My most recent research has taken me back to Germany, my country of origin, where I investigated the history and environmental politics of the Green Belt, an ecological corridor and protected area crafted from the remains of the Cold War inter-German border that once separated socialist East Germany from capitalist West Germany. In my book, Mnemonic Ecologies: Memory and Nature Conservation along the Former Iron Curtain (MIT Press, 2023), I am particularly interested in the complex and mutual entanglements of emergent ecosystems and historical memory. In landscapes marked by war, militarization, and trauma, I argue for a conservation praxis productively situated between land care and curation, between ecological principles and historical memorialization, and between expertise and community participation. My work ultimately advances a vision of conservation that is sensitive to the landscape’s past while being collaborative, empathetic, and more deeply acknowledging of the interlacing between humans and the places they inhabit.
2024 PROSE Award for Excellence Winner
Appearances
Discussion of the book on the New Books Network podcast. October 2023.

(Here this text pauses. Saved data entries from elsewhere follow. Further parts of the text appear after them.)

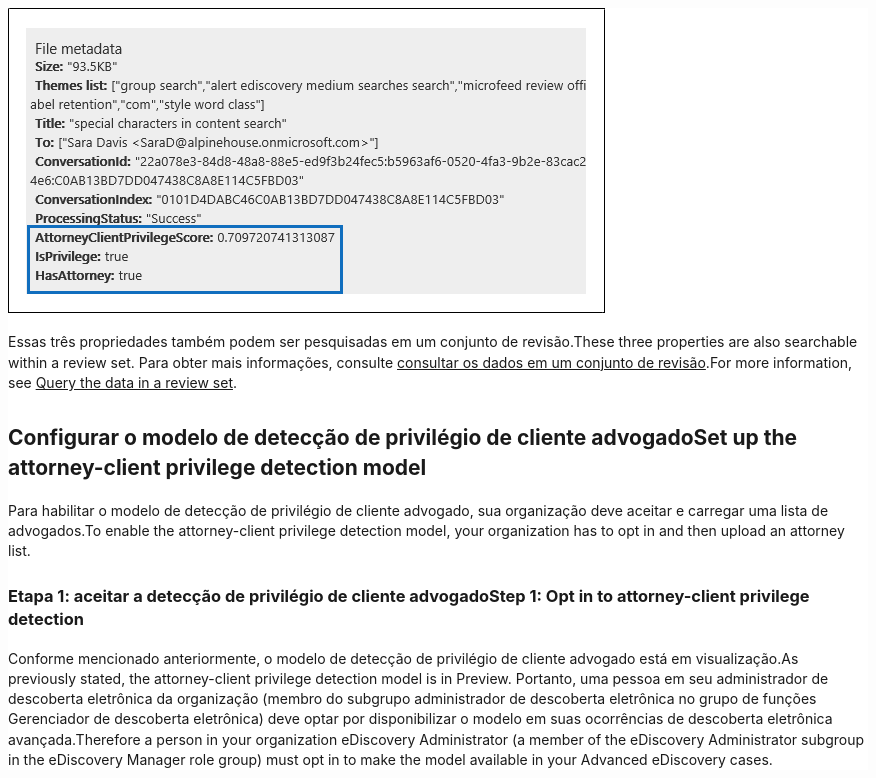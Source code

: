 ![Propriedades de privilégio de cliente do advogado mostrados nos metadados do arquivo](media/AeDAttorneyClientPrivilegeMetadata.png)

<span data-ttu-id="8fe17-122">Essas três propriedades também podem ser pesquisadas em um conjunto de revisão.</span><span class="sxs-lookup"><span data-stu-id="8fe17-122">These three properties are also searchable within a review set.</span></span> <span data-ttu-id="8fe17-123">Para obter mais informações, consulte [consultar os dados em um conjunto de revisão](review-set-search.md).</span><span class="sxs-lookup"><span data-stu-id="8fe17-123">For more information, see [Query the data in a review set](review-set-search.md).</span></span>

## <a name="set-up-the-attorney-client-privilege-detection-model"></a><span data-ttu-id="8fe17-124">Configurar o modelo de detecção de privilégio de cliente advogado</span><span class="sxs-lookup"><span data-stu-id="8fe17-124">Set up the attorney-client privilege detection model</span></span>

<span data-ttu-id="8fe17-125">Para habilitar o modelo de detecção de privilégio de cliente advogado, sua organização deve aceitar e carregar uma lista de advogados.</span><span class="sxs-lookup"><span data-stu-id="8fe17-125">To enable the attorney-client privilege detection model, your organization has to opt in and then upload an attorney list.</span></span>

### <a name="step-1-opt-in-to-attorney-client-privilege-detection"></a><span data-ttu-id="8fe17-126">Etapa 1: aceitar a detecção de privilégio de cliente advogado</span><span class="sxs-lookup"><span data-stu-id="8fe17-126">Step 1: Opt in to attorney-client privilege detection</span></span>

<span data-ttu-id="8fe17-127">Conforme mencionado anteriormente, o modelo de detecção de privilégio de cliente advogado está em visualização.</span><span class="sxs-lookup"><span data-stu-id="8fe17-127">As previously stated, the attorney-client privilege detection model is in Preview.</span></span> <span data-ttu-id="8fe17-128">Portanto, uma pessoa em seu administrador de descoberta eletrônica da organização (membro do subgrupo administrador de descoberta eletrônica no grupo de funções Gerenciador de descoberta eletrônica) deve optar por disponibilizar o modelo em suas ocorrências de descoberta eletrônica avançada.</span><span class="sxs-lookup"><span data-stu-id="8fe17-128">Therefore a person in your organization eDiscovery Administrator (a member of the eDiscovery Administrator subgroup in the eDiscovery Manager role group) must opt in to make the model available in your Advanced eDiscovery cases.</span></span>
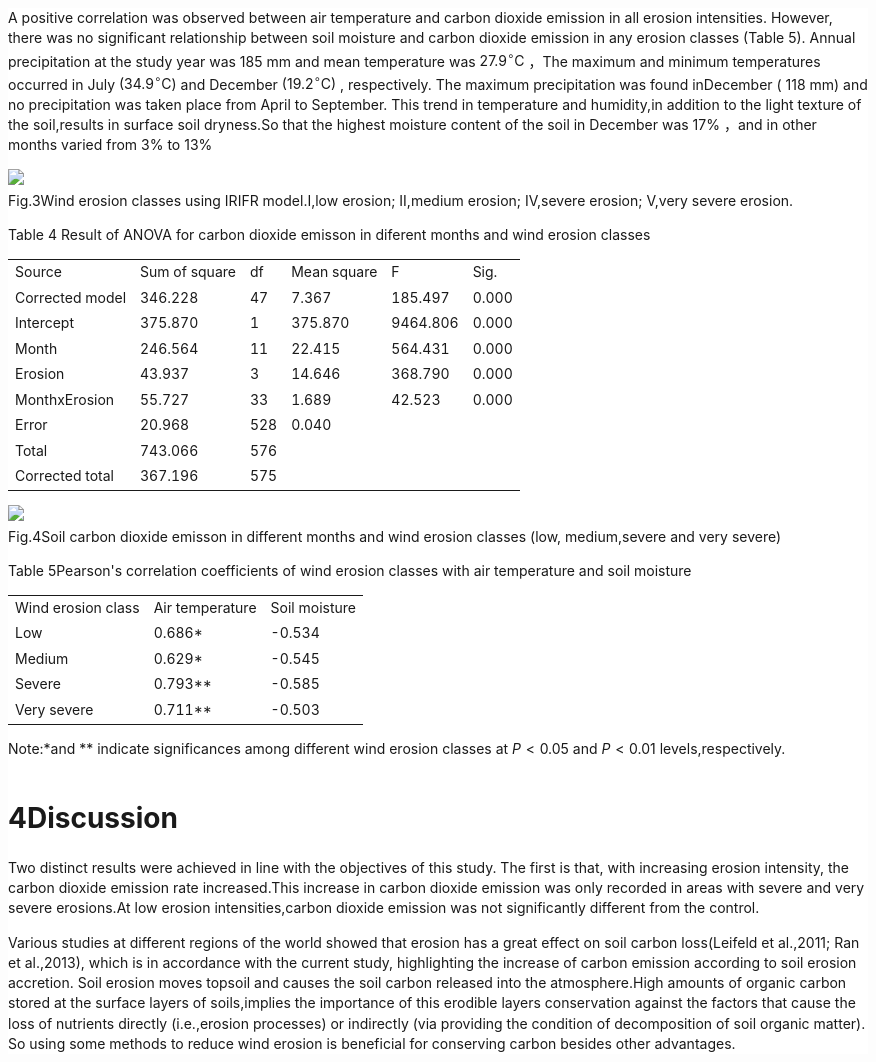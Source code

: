 A positive correlation was observed between air temperature and carbon dioxide emission in all erosion intensities. However, there was no significant relationship between soil moisture and carbon dioxide emission in any erosion classes (Table 5). Annual precipitation at the study year was $1 8 5 ~ \mathrm { m m }$ and mean temperature was $2 7 . 9 ^ { \circ } \mathrm { C }$ ，The maximum and minimum temperatures occurred in July $( 3 4 . 9 ^ { \circ } \mathrm { C } )$ and December $( 1 9 . 2 ^ { \circ } \mathrm { C } )$ , respectively. The maximum precipitation was found inDecember ( $\mathrm { 1 1 8 ~ m m } )$ and no precipitation was taken place from April to September. This trend in temperature and humidity,in addition to the light texture of the soil,results in surface soil dryness.So that the highest moisture content of the soil in December was $17 \%$ ，and in other months varied from $3 \%$ to $13 \%$

![](images/10784721fbc0d5173e58295636933b050b2a2f4e276ca2a9ec37f186130cac0d.jpg)  
Fig.3Wind erosion classes using IRIFR model.I,low erosion; II,medium erosion; IV,severe erosion; V,very severe erosion.

Table 4 Result of ANOVA for carbon dioxide emisson in diferent months and wind erosion classes   

<html><body><table><tr><td>Source</td><td>Sum of square</td><td>df</td><td>Mean square</td><td>F</td><td>Sig.</td></tr><tr><td>Corrected model</td><td>346.228</td><td>47</td><td>7.367</td><td>185.497</td><td>0.000</td></tr><tr><td>Intercept</td><td>375.870</td><td>1</td><td>375.870</td><td>9464.806</td><td>0.000</td></tr><tr><td>Month</td><td>246.564</td><td>11</td><td>22.415</td><td>564.431</td><td>0.000</td></tr><tr><td>Erosion</td><td>43.937</td><td>3</td><td>14.646</td><td>368.790</td><td>0.000</td></tr><tr><td>MonthxErosion</td><td>55.727</td><td>33</td><td>1.689</td><td>42.523</td><td>0.000</td></tr><tr><td>Error</td><td>20.968</td><td>528</td><td>0.040</td><td></td><td></td></tr><tr><td>Total</td><td>743.066</td><td>576</td><td></td><td></td><td></td></tr><tr><td>Corrected total</td><td>367.196</td><td>575</td><td></td><td></td><td></td></tr></table></body></html>

![](images/f136466e1a4f9f55528e0a29d431ee8325bc548c4f9fce9b60fbe0722cb64ce6.jpg)  
Fig.4Soil carbon dioxide emisson in different months and wind erosion classes (low, medium,severe and very severe)

Table 5Pearson's correlation coefficients of wind erosion classes with air temperature and soil moisture   

<html><body><table><tr><td>Wind erosion class</td><td>Air temperature</td><td>Soil moisture</td></tr><tr><td>Low</td><td>0.686*</td><td>-0.534</td></tr><tr><td>Medium</td><td>0.629*</td><td>-0.545</td></tr><tr><td>Severe</td><td>0.793**</td><td>-0.585</td></tr><tr><td>Very severe</td><td>0.711**</td><td>-0.503</td></tr></table></body></html>

Note:\*and \*\* indicate significances among different wind erosion classes at $P { < } 0 . 0 5$ and $P { < } 0 . 0 1$ levels,respectively.

# 4Discussion

Two distinct results were achieved in line with the objectives of this study. The first is that, with increasing erosion intensity, the carbon dioxide emission rate increased.This increase in carbon dioxide emission was only recorded in areas with severe and very severe erosions.At low erosion intensities,carbon dioxide emission was not significantly different from the control.

Various studies at different regions of the world showed that erosion has a great effect on soil carbon loss(Leifeld et al.,2011; Ran et al.,2013), which is in accordance with the current study, highlighting the increase of carbon emission according to soil erosion accretion. Soil erosion moves topsoil and causes the soil carbon released into the atmosphere.High amounts of organic carbon stored at the surface layers of soils,implies the importance of this erodible layers conservation against the factors that cause the loss of nutrients directly (i.e.,erosion processes) or indirectly (via providing the condition of decomposition of soil organic matter). So using some methods to reduce wind erosion is beneficial for conserving carbon besides other advantages.
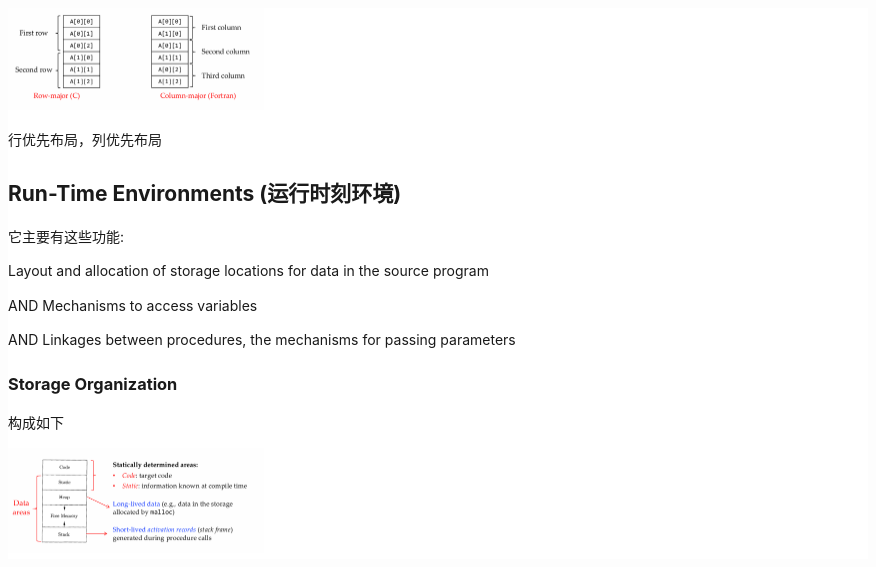    <img src="image-20250103165639434.png" alt="image-20250103165639434" style="zoom:25%;" />

   行优先布局，列优先布局






## Run-Time Environments (运行时刻环境)

它主要有这些功能:

Layout and allocation of storage locations for data in the source program

AND Mechanisms to access variables

AND Linkages between procedures, the mechanisms for passing parameters

###  Storage Organization

构成如下

<img src="image-20250103171814194.png" alt="image-20250103171814194" style="zoom:25%;" />

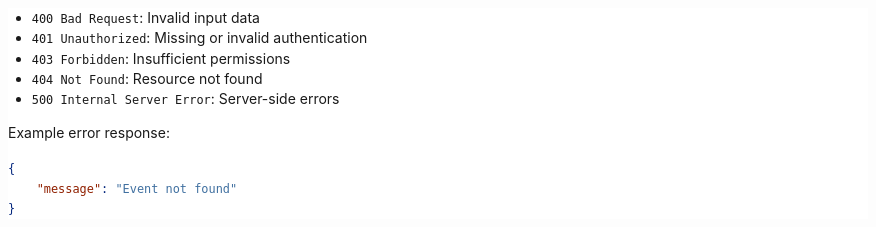 -   `400 Bad Request`: Invalid input data
-   `401 Unauthorized`: Missing or invalid authentication
-   `403 Forbidden`: Insufficient permissions
-   `404 Not Found`: Resource not found
-   `500 Internal Server Error`: Server-side errors

Example error response:

```json
{
    "message": "Event not found"
}
```
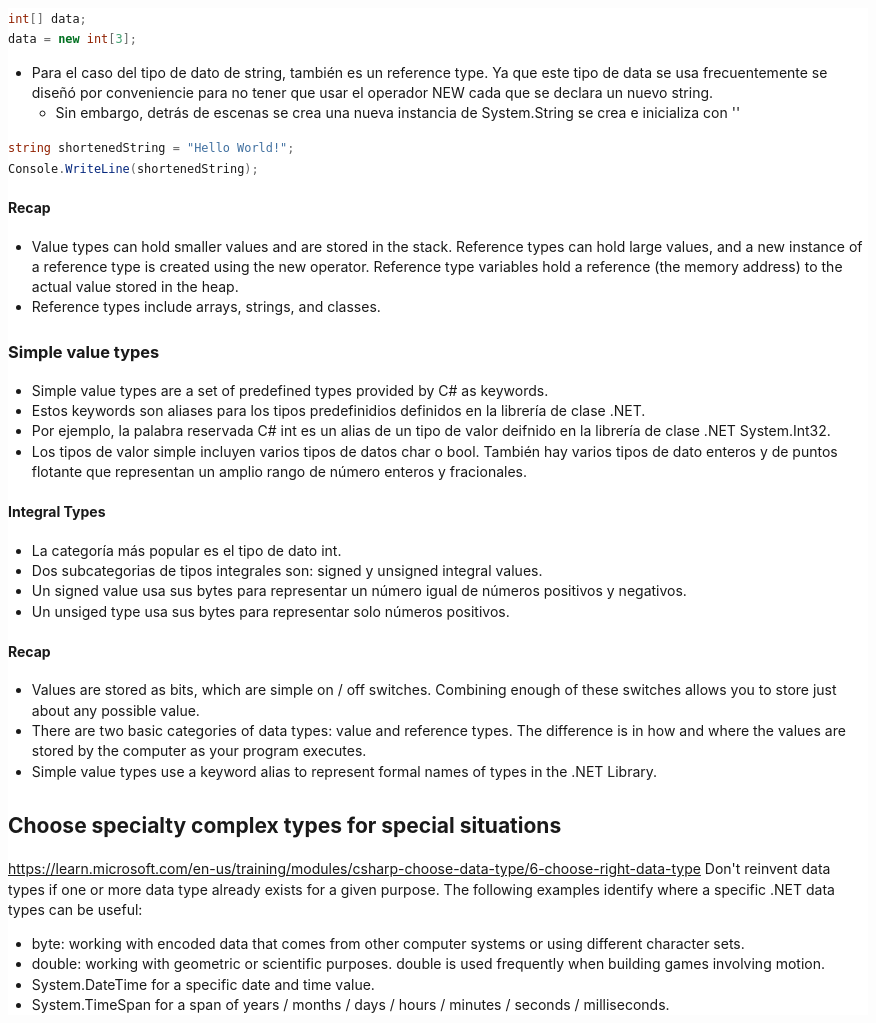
 ``` C#
int[] data;
data = new int[3];
```

- Para el caso del tipo de dato de string, también es un reference type. Ya que este tipo de data se usa frecuentemente se diseñó por conveniencie para no tener que usar el operador NEW cada que se declara un nuevo string.
    - Sin embargo, detrás de escenas se crea una nueva instancia de System.String se crea e inicializa con ''

``` C#
string shortenedString = "Hello World!";
Console.WriteLine(shortenedString);
```

#### Recap
- Value types can hold smaller values and are stored in the stack. Reference types can hold large values, and a new instance of a reference type is created using the new operator. Reference type variables hold a reference (the memory address) to the actual value stored in the heap.
- Reference types include arrays, strings, and classes.

### Simple value types
- Simple value types are a set of predefined types provided by C# as keywords.
- Estos keywords son aliases para los tipos predefinidios definidos en la librería de clase .NET.
- Por ejemplo, la palabra reservada C# int es un alias de un tipo de valor deifnido en la librería de clase .NET System.Int32.
- Los tipos de valor simple incluyen varios tipos de datos char o bool. También hay varios tipos de dato enteros y de puntos flotante que representan un amplio rango de número enteros y fracionales.

#### Integral Types
- La categoría más popular es el tipo de dato int.
- Dos subcategorias de tipos integrales son: signed y unsigned integral values.
- Un signed value usa sus bytes para representar un número igual de números positivos y negativos.
- Un unsiged type usa sus bytes para representar solo números positivos.

#### Recap
- Values are stored as bits, which are simple on / off switches. Combining enough of these switches allows you to store just about any possible value.
- There are two basic categories of data types: value and reference types. The difference is in how and where the values are stored by the computer as your program executes.
- Simple value types use a keyword alias to represent formal names of types in the .NET Library.

## Choose specialty complex types for special situations
https://learn.microsoft.com/en-us/training/modules/csharp-choose-data-type/6-choose-right-data-type
Don't reinvent data types if one or more data type already exists for 
a given purpose. The following examples identify where a specific .NET data types can be useful:

- byte: working with encoded data that comes from other computer systems or using different character sets.
- double: working with geometric or scientific purposes. double is used frequently when building games involving motion.
- System.DateTime for a specific date and time value.
- System.TimeSpan for a span of years / months / days / hours / minutes / seconds / milliseconds.
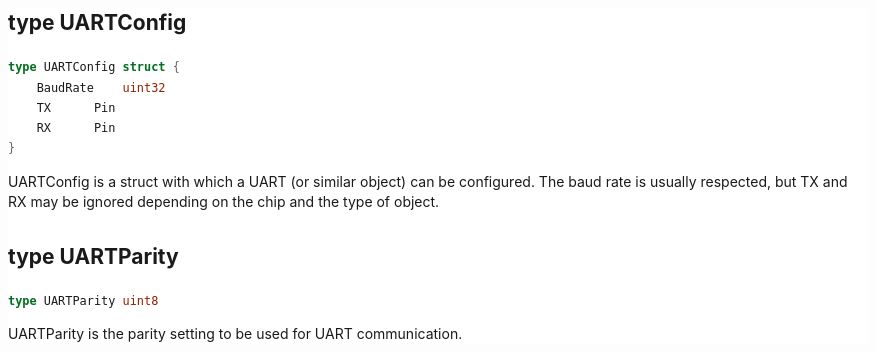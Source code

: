 
## type UARTConfig

```go
type UARTConfig struct {
	BaudRate	uint32
	TX		Pin
	RX		Pin
}
```

UARTConfig is a struct with which a UART (or similar object) can be
configured. The baud rate is usually respected, but TX and RX may be ignored
depending on the chip and the type of object.





## type UARTParity

```go
type UARTParity uint8
```

UARTParity is the parity setting to be used for UART communication.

Presentation at the UNESCO-hosted conference on “History, Memory, and Heritage in the Age of Ecological Crisis” in Seoul, Korea (begins at 2:26:00). June 2024.
Excerpts from a video interview (in German) with the Thuringian Ministry of the Environment (Thüringer Ministerium für Umwelt, Energie und Naturschutz) about my research. August 2024.
Online book talk at the Greenhouse Center for Environmental Humanities. September 2024.
Realms of Memory Podcast: “Death Strip to Green Belt: Memory and Conservation in Germany.” December 2024.
Teaching
My courses, from the introductory to the upper levels, broadly cover the environmental social sciences and range across the Global North and South. Course descriptions can be found in the College Catalog.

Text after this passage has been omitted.